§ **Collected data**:
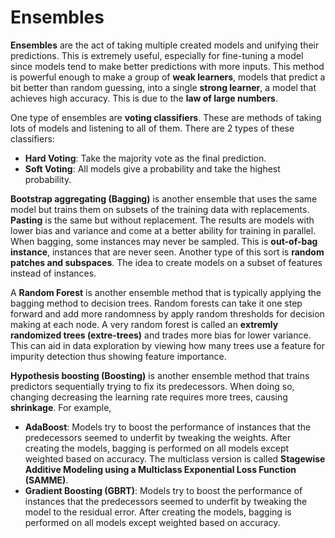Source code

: # Ensembles

**Ensembles** are the act of taking multiple created models and unifying their predictions.  This is extremely useful, especially for fine-tuning a model since models tend to make better predictions with more inputs. This method is powerful enough to make a group of **weak learners**, models that predict a bit better than random guessing, into a single **strong learner**, a model that achieves high accuracy.  This is due to the **law of large numbers**.

One type of ensembles are **voting classifiers**.  These are methods of taking lots of models and listening to all of them.  There are 2 types of these classifiers:
- **Hard Voting**: Take the majority vote as the final prediction.
- **Soft Voting**: All models give a probability and take the highest probability.

**Bootstrap aggregating (Bagging)** is another ensemble that uses the same model but trains them on subsets of the training data with replacements.  **Pasting** is the same but without replacement.  The results are models with lower bias and variance and come at a better ability for training in parallel.  When bagging, some instances may never be sampled.  This is **out-of-bag instance**, instances that are never seen.  Another type of this sort is **random patches and subspaces**.  The idea to create models on a subset of features instead of instances.

A **Random Forest** is another ensemble method that is typically applying the bagging method to decision trees.  Random forests can take it one step forward and add more randomness by apply random thresholds for decision making at each node.  A very random forest is called an **extremly randomized trees (extre-trees)** and trades more bias for lower variance.  This can aid in data exploration by viewing how many trees use a feature for impurity detection thus showing feature importance.

**Hypothesis boosting (Boosting)** is another ensemble method that trains predictors sequentially trying to fix its predecessors.  When doing so, changing decreasing the learning rate requires more trees, causing **shrinkage**. For example,
- **AdaBoost**: Models try to boost the performance of instances that the predecessors seemed to underfit by tweaking the weights.  After creating the models, bagging is performed on all models except weighted based on accuracy.  The multiclass version is called **Stagewise Additive Modeling using a Multiclass Exponential Loss Function (SAMME)**.
- **Gradient Boosting (GBRT)**:  Models try to boost the performance of instances that the predecessors seemed to underfit by tweaking the model to the residual error.  After creating the models, bagging is performed on all models except weighted based on accuracy.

§ **WHAT NEEDS TO BE DONE**:
Return every entry above exactly. Pictures stay out.

§ **WRITTEN SOLUTION**:
Source code

: # Ensembles

**Ensembles** are the act of taking multiple created models and unifying their predictions.  This is extremely useful, especially for fine-tuning a model since models tend to make better predictions with more inputs. This method is powerful enough to make a group of **weak learners**, models that predict a bit better than random guessing, into a single **strong learner**, a model that achieves high accuracy.  This is due to the **law of large numbers**.

One type of ensembles are **voting classifiers**.  These are methods of taking lots of models and listening to all of them.  There are 2 types of these classifiers:
- **Hard Voting**: Take the majority vote as the final prediction.
- **Soft Voting**: All models give a probability and take the highest probability.

**Bootstrap aggregating (Bagging)** is another ensemble that uses the same model but trains them on subsets of the training data with replacements.  **Pasting** is the same but without replacement.  The results are models with lower bias and variance and come at a better ability for training in parallel.  When bagging, some instances may never be sampled.  This is **out-of-bag instance**, instances that are never seen.  Another type of this sort is **random patches and subspaces**.  The idea to create models on a subset of features instead of instances.

A **Random Forest** is another ensemble method that is typically applying the bagging method to decision trees.  Random forests can take it one step forward and add more randomness by apply random thresholds for decision making at each node.  A very random forest is called an **extremly randomized trees (extre-trees)** and trades more bias for lower variance.  This can aid in data exploration by viewing how many trees use a feature for impurity detection thus showing feature importance.

**Hypothesis boosting (Boosting)** is another ensemble method that trains predictors sequentially trying to fix its predecessors.  When doing so, changing decreasing the learning rate requires more trees, causing **shrinkage**. For example,
- **AdaBoost**: Models try to boost the performance of instances that the predecessors seemed to underfit by tweaking the weights.  After creating the models, bagging is performed on all models except weighted based on accuracy.  The multiclass version is called **Stagewise Additive Modeling using a Multiclass Exponential Loss Function (SAMME)**.
- **Gradient Boosting (GBRT)**:  Models try to boost the performance of instances that the predecessors seemed to underfit by tweaking the model to the residual error.  After creating the models, bagging is performed on all models except weighted based on accuracy.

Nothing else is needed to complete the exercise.